360 degree risk hawk ai

Hawk AI’s Craig Wood moderated a webinar on customer risk with Josh Blazer of SoFi, Chris Sidler of FS Vector, and Prakash Samaga of Forbright Bank. The discussion covered some of the biggest issues facing compliance teams amid growing regulatory pressure.

 

Webinar participants

Craig Wood
Financial Crimes Solutions – Banking, HAWK:AI

Joshua Blazer
Chief BSA/AML Officer, SoFi

Prakash Samaga
EVP, BSA/AML Officer, Forbright Bank

Chris Sidler
Partner, FS Vector

Banks face significant challenges in achieving the objectives of remaining compliant with AML regulations and truly understanding customers and the risks they pose.

Collecting information, leveraging available information, bridging data silos, adapting to changes in customer behavior, employing auditable customer risk ratings, overcoming the subjectivity inherent to models, and managing third-party risk are all significant hurdles for compliance teams.

Craig Wood, Hawk AI’s head of financial crimes solutions in the banking sector, moderated a webinar with three leading industry specialists to discuss some of these challenges and the tools banks can use to overcome them and proactively set themselves up for success.

Collecting information

With SoFi recently winning regulatory approval to become a national bank in the US, Craig kicked off the webinar by asking Josh Blazer, SoFi’s Chief BSA/AML Officer, about how an online-only institution can get to know its customers without the kinds of personal relationships that are still important in traditional banking.
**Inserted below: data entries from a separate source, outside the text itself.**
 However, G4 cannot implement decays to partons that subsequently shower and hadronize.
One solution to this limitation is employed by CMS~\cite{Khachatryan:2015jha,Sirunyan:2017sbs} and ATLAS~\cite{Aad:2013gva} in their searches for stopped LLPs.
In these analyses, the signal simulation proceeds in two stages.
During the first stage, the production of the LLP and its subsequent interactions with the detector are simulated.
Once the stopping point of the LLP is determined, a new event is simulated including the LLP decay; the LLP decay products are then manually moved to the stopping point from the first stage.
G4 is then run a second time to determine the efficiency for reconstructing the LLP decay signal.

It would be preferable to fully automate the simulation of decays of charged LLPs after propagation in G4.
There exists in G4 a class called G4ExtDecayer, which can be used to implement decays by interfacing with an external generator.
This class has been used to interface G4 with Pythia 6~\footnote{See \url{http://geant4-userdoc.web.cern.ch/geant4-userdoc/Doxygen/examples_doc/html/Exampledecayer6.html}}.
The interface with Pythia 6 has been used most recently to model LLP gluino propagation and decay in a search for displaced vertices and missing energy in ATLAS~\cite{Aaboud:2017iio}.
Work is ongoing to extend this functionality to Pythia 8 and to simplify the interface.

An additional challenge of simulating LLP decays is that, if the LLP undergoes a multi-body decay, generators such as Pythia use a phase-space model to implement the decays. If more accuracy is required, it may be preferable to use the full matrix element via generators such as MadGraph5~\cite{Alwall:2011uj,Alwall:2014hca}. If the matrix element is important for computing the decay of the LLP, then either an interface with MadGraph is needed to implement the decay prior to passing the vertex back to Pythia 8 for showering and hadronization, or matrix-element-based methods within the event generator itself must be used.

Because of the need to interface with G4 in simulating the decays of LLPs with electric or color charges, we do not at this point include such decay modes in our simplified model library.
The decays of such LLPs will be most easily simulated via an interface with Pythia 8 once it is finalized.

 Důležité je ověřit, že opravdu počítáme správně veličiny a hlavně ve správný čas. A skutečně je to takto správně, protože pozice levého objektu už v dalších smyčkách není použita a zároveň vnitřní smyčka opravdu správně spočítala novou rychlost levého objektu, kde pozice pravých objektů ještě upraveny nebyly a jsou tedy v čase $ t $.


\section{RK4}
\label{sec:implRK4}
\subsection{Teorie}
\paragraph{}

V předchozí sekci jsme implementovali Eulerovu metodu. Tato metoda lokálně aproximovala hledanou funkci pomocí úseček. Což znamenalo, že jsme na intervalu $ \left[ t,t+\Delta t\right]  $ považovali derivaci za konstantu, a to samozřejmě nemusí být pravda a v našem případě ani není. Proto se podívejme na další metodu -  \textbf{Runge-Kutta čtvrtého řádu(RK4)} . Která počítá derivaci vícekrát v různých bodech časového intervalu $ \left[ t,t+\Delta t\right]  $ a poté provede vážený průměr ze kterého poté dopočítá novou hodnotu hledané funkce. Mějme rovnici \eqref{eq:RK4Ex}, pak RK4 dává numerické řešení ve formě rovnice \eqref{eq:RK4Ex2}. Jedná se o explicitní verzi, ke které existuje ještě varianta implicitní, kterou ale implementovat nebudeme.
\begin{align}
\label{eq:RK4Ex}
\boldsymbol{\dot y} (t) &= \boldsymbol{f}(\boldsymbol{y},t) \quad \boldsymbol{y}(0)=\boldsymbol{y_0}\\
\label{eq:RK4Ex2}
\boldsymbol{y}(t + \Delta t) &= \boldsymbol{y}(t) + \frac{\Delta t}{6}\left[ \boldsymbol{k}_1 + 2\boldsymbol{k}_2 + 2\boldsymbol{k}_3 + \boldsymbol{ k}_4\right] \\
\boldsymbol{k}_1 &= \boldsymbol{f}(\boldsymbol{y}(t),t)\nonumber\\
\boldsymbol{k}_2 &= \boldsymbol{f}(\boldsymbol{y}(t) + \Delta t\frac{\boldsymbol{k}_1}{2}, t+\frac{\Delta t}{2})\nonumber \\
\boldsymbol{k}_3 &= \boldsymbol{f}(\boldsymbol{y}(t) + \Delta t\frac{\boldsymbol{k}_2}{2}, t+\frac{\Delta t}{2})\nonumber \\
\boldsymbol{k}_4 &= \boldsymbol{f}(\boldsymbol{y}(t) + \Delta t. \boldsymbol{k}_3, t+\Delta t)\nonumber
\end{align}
“One of the things that we do to mitigate some of those challenges is try to understand what is expected of our respective customer, based on occupation, income, source of funds, potentially citizenship,” says Josh.

Collecting this contextual information, in addition to standard attributes, can help compliance professionals refine their models to get a truly holistic view of the customer, which they can then use to make more accurate decisions.

Rather than bombarding customers with questions during onboarding, Josh added that it can be prudent to wait for high-risk activity to trigger a review.

“If we see that activity, we can then ask, ‘OK, well now we see that you’re leveraging cash. How often do you intend to use it?’ That way, at least we have a baseline and we’re not just randomly asking a couple of million customers this question unnecessarily on the way in the door.”

Leveraging available information

Prakash Samaga, BSA/AML officer at Forbright Bank, acknowledged that these types of challenges are common even for commercial banking relationships, which are increasingly conducted through digital channels. To build a complete view of risk, Prakash stressed the importance of leveraging all the available information that banks have within the organization.

That can include everything from the jurisdictions a client is active in or the counterparties its transacting with, all the way to 314(b) requests or adverse news coverage.

“Do you have a system or process in place that is making use of this information?” he asked. “A lot of institutions struggle with collecting this information. Even though they have it, they just don’t have a system or a process in place that makes use of it all.”

These types of processes are critical for banks that want to advance beyond periodic reviews to a position where they can have confidence in the risk judgements they make about customers, said Chris Sidler, a partner at FS Vector. But it’s still a challenging area.

“If we're going to get away from reviewing this customer periodically, what can we say about our understanding of the portfolio and where this customer fits in that portfolio that gets us comfortable knowing that we can wait for an event to cause us to refresh?”

Bridging data silos

Breaking down silos is key to achieving that level of comfort. Systems integration is essential for data and work product sharing across the following verticals, allowing for both 360 and real-time risk assessment:

  • KYC
  • CDD
  • Customer screening
  • Transaction monitoring

Disparate systems and disparate departments can become siloed intentionally or just by practice.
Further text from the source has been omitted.